Fig. 3 Poisson regression model using a log link

The distributions are plotted as bar graphs rather than curves because the Poisson distribution is only defined at non-negative integer values. Observe how the regression "line" curves around and comes in asymptotic to the NAP-axis. Notice also that when the Poisson mean is far removed from zero, the Poisson distribution is symmetric (e.g., at NAP = –1.5), but as the mean gets closer to zero the Poisson distribution becomes positively skewed.

To produce this graph for the Poisson model with an identity link requires only changing the expressions for mu and mu2 in the above code.

# redo graph for identity link model

# open up new window

windows() # quartz() on Mac

mu <- predict(mod1p1, newdata=data.frame(NAP=c(-1.5,0,1,2)))

y1 <- seq(0,20,1)

x1a <- rep(-1.5, length(y1))

x1b <- rep(0, length(y1))

x1c <- rep(1, length(y1))

x1d <- rep(2, length(y1))

z1a <- dpois(y1, mu[1])

z1b <- dpois(y1, mu[2])

z1c <- dpois(y1, mu[3])

z1d <- dpois(y1, mu[4])

x <- c(x1a, x1b, x1c, x1d)

y <- c(y1, y1, y1, y1)

z <- c(z1a, z1b, z1c, z1d)

library(scatterplot3d)

q1 <- scatterplot3d(x,y,z, xlim=c(-1.5, 2), ylim=c(0, 20), type="n", xlab="NAP", zlab="Density", box=FALSE, ylab='Richness')

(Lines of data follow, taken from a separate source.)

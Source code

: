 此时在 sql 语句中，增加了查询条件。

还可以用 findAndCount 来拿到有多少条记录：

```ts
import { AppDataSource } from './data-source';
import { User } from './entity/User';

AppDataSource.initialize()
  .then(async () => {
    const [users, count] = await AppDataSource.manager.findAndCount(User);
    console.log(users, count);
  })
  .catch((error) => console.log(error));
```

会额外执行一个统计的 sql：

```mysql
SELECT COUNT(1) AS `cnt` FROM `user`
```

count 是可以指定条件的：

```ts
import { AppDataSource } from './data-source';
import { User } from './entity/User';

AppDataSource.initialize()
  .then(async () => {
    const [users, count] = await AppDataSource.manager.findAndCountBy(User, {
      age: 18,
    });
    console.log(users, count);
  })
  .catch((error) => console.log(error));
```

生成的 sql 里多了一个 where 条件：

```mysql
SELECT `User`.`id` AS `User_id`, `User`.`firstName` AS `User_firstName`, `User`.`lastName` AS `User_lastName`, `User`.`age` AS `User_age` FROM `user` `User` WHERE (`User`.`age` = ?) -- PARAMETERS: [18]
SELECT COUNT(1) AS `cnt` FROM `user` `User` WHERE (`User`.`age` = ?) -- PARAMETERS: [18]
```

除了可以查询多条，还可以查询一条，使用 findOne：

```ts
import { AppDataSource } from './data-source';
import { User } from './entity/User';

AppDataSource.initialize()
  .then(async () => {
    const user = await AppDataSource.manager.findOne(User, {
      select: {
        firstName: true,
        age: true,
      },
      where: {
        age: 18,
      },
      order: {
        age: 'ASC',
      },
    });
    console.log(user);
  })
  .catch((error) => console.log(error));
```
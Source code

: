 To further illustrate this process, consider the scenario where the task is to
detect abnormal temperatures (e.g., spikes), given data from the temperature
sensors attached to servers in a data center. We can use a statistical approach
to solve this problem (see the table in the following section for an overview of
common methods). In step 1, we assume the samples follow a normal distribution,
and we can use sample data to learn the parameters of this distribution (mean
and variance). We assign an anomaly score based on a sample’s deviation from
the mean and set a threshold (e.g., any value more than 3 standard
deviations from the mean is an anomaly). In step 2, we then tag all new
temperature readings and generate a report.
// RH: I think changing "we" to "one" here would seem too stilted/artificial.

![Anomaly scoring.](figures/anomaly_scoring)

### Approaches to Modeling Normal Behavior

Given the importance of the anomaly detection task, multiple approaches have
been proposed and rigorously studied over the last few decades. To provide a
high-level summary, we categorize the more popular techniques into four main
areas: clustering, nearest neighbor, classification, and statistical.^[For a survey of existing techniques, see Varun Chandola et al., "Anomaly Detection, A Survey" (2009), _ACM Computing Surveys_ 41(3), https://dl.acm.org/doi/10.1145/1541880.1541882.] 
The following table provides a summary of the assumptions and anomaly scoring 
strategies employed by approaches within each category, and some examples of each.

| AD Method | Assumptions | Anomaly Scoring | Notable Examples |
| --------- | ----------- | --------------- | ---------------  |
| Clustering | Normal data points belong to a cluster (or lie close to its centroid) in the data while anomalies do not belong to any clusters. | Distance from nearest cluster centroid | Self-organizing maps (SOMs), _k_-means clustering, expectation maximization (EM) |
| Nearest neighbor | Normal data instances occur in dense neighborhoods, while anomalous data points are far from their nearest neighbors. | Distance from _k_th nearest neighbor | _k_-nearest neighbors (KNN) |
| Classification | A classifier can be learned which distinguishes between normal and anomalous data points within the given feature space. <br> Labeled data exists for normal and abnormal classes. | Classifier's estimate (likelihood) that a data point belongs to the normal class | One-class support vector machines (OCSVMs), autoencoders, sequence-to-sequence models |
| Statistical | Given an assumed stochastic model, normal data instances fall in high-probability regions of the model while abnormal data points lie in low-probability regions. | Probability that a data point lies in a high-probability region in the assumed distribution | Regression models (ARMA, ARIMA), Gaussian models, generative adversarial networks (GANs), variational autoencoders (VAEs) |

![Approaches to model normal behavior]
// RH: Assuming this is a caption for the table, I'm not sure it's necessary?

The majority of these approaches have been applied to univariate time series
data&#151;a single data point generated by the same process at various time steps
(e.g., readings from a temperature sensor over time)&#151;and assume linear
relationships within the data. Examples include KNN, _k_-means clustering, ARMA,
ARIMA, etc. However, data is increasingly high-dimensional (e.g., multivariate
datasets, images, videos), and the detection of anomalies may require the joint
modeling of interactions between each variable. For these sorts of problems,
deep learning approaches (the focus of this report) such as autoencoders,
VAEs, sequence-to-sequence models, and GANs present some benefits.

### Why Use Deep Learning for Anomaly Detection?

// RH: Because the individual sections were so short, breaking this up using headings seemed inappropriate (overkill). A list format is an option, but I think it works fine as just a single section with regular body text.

q1$points3d(x1a, y1, z1a, type='h', cex=.8)

q1$points3d(x1b, y1, z1b, type='h', cex=.8)

q1$points3d(x1c, y1, z1c, type='h', cex=.8)

q1$points3d(x1d, y1, z1d, type='h', cex=.8)

mu2 <- predict(mod1p1, newdata=data.frame(NAP=seq(-1.5,2,.1)))

#add regression line

q1$points3d(seq(-1.5,2,.1), mu2, rep(0,length(mu2)), type='l', lwd=2)


Fig. 4 Poisson regression model using an identity link

Although the model with an identity link yielded a larger log-likelihood than did the Poisson model with a log link, it's clear in Fig. 4 that extending the regression line to larger NAP values will cause it to eventually cross the x-axis and predict negative values for mean richness. Thus we might prefer the log link model here because it is generalizable to new data.

Poisson regression models

We can also fit Poisson regression model versions of the ordinary regression models we fit to these data previously. The next two models add week as a categorical variable.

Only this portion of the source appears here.